For the first time since last July, when the European Central Bank started raising key interest rates, economists and stock market analysts cannot predict whether the ECB Council will raise interest rates today for the tenth time in a row or leave them at the level of four percent.
Obviously, central bank governors in the Eurozone have different views and expectations. Rarely are expectations before the meeting of the European Central Bank in Frankfurt as different as today. The president of the ECB already said after the last session at the end of July that both are possible, both a renewed increase in key interest rates by 25 basis points and a pause and wait. Christine Lagarde. “We may raise the interest rate further or we may pause. It is not decided what we will do in September. But we are very firmly entrenched in our determination to break the back of inflation.”
The cost of living in the euro area rose by 5.3 percent in August compared to the same period last year, and in Slovenia and Germany by more than 6 percent. Core inflation, i.e. prices excluding energy and food, remains high. This year, average wages have increased across Europe. Energy prices are also rising again. These are the reasons why the ECB could raise interest rates for the tenth time in a row today. Some are of the opinion that he should not miss this window of time.

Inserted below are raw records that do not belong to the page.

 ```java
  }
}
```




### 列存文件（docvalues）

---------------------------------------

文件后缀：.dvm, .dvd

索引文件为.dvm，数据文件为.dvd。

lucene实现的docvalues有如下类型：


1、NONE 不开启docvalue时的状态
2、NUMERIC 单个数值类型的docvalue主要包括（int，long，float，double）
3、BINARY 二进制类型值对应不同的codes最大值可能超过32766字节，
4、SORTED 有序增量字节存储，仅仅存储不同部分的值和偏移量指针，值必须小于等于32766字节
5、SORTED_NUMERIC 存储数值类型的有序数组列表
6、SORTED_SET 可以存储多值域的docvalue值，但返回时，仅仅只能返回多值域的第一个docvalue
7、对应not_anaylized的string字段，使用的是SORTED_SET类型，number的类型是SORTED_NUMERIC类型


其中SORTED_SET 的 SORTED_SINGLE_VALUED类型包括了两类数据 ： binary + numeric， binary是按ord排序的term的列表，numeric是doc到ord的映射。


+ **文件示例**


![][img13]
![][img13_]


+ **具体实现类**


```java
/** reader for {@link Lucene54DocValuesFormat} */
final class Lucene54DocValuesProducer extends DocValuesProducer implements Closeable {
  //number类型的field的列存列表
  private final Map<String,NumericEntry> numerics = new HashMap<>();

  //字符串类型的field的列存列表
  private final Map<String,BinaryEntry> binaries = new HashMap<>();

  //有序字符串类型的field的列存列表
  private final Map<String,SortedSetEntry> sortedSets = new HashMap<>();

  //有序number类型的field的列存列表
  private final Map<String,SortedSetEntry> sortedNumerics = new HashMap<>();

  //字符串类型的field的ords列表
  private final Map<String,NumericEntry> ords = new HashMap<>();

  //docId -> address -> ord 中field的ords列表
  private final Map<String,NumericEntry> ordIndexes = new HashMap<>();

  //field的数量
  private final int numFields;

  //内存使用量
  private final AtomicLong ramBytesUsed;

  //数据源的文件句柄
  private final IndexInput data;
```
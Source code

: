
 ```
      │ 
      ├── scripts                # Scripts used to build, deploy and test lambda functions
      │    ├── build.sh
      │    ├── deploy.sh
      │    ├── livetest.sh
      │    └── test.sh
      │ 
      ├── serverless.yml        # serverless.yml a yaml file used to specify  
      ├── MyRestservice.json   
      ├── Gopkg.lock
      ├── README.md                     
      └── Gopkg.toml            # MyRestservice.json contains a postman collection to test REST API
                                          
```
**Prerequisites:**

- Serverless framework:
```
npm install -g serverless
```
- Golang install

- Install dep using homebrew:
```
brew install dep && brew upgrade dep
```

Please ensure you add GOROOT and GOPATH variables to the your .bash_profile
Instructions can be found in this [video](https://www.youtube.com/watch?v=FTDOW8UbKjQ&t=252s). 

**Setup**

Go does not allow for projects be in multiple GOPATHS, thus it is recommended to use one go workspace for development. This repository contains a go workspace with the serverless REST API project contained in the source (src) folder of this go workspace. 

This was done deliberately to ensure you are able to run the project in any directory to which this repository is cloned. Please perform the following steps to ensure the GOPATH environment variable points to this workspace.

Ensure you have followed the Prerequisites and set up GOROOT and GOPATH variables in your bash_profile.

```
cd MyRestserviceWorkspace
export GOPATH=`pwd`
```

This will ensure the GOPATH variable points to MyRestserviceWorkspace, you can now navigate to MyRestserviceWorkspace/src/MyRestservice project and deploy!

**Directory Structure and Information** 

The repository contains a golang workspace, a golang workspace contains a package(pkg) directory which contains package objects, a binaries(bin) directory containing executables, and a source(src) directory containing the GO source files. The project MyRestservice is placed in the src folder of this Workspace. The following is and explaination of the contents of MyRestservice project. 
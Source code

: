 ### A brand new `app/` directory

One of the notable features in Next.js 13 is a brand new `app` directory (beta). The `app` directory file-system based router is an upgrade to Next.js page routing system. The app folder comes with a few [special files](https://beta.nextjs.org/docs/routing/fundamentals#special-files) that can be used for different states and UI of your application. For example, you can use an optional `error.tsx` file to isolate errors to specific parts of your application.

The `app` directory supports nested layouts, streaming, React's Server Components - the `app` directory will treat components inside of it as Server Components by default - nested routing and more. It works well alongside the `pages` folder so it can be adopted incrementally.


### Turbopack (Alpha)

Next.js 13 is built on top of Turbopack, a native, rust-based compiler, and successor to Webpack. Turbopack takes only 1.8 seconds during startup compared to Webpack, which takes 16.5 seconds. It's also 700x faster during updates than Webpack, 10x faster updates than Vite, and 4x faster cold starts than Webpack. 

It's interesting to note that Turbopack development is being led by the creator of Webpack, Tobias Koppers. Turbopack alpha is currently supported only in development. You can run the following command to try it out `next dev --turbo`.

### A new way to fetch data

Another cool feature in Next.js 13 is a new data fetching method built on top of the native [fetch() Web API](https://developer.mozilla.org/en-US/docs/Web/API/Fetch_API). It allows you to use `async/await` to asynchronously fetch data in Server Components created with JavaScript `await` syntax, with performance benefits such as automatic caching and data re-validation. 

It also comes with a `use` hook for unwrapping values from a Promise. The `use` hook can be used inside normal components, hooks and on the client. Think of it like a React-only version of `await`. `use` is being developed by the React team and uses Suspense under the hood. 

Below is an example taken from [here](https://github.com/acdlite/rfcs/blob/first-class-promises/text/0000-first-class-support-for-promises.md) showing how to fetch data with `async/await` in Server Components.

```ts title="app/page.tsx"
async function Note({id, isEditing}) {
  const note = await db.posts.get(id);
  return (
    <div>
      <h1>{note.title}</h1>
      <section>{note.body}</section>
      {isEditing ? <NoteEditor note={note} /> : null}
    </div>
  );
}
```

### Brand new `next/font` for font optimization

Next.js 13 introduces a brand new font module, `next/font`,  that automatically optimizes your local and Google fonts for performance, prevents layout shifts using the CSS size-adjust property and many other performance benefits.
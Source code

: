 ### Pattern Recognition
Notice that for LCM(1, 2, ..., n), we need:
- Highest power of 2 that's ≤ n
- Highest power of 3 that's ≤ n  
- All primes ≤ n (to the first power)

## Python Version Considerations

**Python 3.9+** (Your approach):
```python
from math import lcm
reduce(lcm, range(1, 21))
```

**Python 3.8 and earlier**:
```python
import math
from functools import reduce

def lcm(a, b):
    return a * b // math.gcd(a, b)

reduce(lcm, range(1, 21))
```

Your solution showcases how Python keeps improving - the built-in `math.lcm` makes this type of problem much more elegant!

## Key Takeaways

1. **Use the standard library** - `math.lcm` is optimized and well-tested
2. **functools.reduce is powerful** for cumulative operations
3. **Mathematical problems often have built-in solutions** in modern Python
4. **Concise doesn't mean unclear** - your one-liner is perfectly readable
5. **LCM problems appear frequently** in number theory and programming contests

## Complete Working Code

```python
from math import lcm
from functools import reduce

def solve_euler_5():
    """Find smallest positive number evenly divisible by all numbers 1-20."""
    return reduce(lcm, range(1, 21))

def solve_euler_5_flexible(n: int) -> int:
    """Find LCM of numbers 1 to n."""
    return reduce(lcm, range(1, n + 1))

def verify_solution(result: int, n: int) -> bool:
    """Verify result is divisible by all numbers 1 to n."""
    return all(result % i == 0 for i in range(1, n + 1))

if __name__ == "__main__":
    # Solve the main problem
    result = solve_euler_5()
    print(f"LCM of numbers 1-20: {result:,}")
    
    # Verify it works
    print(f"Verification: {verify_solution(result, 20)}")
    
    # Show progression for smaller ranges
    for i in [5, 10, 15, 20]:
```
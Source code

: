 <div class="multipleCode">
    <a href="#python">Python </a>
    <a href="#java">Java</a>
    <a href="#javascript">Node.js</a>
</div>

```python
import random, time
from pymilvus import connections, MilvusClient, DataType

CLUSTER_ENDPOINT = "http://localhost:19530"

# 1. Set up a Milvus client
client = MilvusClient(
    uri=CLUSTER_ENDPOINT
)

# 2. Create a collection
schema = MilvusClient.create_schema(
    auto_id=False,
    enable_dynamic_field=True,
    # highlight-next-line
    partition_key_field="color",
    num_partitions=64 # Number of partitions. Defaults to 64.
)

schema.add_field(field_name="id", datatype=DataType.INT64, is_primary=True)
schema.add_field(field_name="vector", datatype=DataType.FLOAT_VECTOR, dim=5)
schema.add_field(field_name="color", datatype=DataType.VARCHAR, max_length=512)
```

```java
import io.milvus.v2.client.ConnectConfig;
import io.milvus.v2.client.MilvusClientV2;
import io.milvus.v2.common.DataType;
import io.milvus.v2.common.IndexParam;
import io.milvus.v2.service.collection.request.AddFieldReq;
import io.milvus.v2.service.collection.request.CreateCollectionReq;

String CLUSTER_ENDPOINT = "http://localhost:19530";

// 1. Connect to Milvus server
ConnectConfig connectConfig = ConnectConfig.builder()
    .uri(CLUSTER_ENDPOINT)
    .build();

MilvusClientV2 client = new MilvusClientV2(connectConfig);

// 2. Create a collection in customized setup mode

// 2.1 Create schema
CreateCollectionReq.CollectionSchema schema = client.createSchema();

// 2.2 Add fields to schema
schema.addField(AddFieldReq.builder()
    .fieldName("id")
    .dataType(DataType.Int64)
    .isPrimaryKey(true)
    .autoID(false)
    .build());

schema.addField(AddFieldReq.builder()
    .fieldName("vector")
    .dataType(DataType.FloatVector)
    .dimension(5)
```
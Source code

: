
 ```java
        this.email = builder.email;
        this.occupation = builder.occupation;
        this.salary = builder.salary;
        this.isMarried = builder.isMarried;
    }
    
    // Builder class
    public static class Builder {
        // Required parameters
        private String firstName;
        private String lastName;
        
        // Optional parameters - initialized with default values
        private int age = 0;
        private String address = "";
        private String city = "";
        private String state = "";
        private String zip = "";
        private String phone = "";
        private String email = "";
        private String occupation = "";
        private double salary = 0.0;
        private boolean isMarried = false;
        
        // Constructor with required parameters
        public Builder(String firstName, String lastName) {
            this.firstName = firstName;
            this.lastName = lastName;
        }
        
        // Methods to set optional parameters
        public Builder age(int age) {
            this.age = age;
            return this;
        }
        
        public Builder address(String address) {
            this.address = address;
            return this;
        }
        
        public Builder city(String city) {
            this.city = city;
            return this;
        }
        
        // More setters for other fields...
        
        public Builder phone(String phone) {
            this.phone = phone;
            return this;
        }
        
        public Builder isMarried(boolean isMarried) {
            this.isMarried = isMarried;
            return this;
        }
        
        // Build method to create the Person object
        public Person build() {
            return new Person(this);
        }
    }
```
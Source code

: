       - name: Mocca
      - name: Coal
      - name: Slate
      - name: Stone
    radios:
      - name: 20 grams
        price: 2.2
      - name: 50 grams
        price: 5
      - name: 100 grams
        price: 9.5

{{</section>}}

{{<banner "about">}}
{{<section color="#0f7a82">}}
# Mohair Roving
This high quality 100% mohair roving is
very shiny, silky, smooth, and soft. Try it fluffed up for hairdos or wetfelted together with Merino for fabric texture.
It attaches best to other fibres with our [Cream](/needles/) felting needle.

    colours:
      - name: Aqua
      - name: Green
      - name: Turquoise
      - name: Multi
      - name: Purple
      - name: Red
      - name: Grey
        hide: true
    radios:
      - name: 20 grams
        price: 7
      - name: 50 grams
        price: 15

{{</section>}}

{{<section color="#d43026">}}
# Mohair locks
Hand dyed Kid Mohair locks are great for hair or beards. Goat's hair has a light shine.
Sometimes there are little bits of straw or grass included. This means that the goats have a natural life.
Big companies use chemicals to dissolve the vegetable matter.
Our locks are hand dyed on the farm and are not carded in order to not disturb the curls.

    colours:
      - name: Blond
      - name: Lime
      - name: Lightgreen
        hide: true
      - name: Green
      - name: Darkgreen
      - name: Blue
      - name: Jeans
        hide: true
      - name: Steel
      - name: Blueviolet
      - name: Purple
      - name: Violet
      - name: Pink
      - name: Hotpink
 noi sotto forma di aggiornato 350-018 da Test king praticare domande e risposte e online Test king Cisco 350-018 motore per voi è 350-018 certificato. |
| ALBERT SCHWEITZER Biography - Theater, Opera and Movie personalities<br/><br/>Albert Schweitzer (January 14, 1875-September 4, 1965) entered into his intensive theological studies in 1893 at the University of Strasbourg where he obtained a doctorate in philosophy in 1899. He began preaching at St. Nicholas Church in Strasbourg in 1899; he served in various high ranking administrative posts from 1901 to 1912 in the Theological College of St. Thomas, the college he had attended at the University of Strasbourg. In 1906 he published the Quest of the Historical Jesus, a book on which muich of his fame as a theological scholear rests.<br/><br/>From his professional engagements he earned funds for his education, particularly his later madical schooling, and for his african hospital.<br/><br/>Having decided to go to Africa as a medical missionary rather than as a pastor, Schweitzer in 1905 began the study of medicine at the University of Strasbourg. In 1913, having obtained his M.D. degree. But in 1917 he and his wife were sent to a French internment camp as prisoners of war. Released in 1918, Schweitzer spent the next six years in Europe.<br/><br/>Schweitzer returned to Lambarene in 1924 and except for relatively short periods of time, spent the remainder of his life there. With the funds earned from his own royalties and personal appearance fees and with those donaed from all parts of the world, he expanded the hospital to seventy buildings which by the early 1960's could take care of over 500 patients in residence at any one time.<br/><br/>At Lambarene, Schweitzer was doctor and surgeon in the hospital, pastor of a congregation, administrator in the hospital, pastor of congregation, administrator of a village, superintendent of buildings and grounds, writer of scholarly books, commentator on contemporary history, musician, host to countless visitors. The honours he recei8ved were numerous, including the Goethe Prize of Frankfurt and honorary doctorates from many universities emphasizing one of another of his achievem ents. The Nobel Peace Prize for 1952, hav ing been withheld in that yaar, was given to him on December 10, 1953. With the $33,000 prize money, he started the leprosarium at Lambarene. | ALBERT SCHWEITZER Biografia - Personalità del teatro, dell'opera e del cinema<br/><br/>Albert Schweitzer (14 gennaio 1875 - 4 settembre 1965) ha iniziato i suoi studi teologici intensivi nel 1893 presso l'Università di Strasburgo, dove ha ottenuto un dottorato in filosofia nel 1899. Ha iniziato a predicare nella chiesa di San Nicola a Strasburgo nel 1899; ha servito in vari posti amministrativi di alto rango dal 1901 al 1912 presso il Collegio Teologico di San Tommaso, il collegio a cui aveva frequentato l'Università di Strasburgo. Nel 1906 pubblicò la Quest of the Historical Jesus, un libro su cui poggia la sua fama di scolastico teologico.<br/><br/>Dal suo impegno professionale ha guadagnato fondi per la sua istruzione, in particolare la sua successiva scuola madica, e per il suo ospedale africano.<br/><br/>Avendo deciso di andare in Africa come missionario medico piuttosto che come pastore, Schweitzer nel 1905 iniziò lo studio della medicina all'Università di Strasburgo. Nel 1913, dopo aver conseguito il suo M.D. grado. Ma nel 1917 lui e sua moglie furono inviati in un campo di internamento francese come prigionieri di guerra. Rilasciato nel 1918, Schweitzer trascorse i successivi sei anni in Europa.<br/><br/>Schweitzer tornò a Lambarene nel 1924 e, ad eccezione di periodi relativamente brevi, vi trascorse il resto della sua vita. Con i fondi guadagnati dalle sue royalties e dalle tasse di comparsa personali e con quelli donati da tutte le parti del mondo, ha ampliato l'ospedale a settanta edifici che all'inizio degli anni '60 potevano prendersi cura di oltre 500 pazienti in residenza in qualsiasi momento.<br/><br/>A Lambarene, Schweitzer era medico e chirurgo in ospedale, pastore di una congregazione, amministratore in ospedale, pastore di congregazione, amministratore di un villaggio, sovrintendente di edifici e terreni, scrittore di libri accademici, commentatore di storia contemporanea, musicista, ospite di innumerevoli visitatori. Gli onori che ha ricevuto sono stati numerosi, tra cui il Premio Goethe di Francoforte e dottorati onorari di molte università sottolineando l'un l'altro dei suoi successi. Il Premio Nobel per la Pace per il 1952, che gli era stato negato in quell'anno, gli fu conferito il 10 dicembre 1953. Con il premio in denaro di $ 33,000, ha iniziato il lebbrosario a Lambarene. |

On the other hand, the data on economic growth are a real disappointment, UMAR predicts 1.6% growth for Slovenia this year, industrial production is in decline, global demand is fragile. The Munich institute IFO reports that in August as many as a fifth of German construction companies canceled projects – and this at a time when there is a severe shortage of new housing. Current interest rates are already too high to invest in their construction.
These are the reasons why the ECB could announce today that it will not act again, but wait for the effect of the previous hikes. Economists are convinced that there will be effects. They will show up with a delay. ECB Chief Economist Philip Lane expects inflation to moderate at the end of autumn.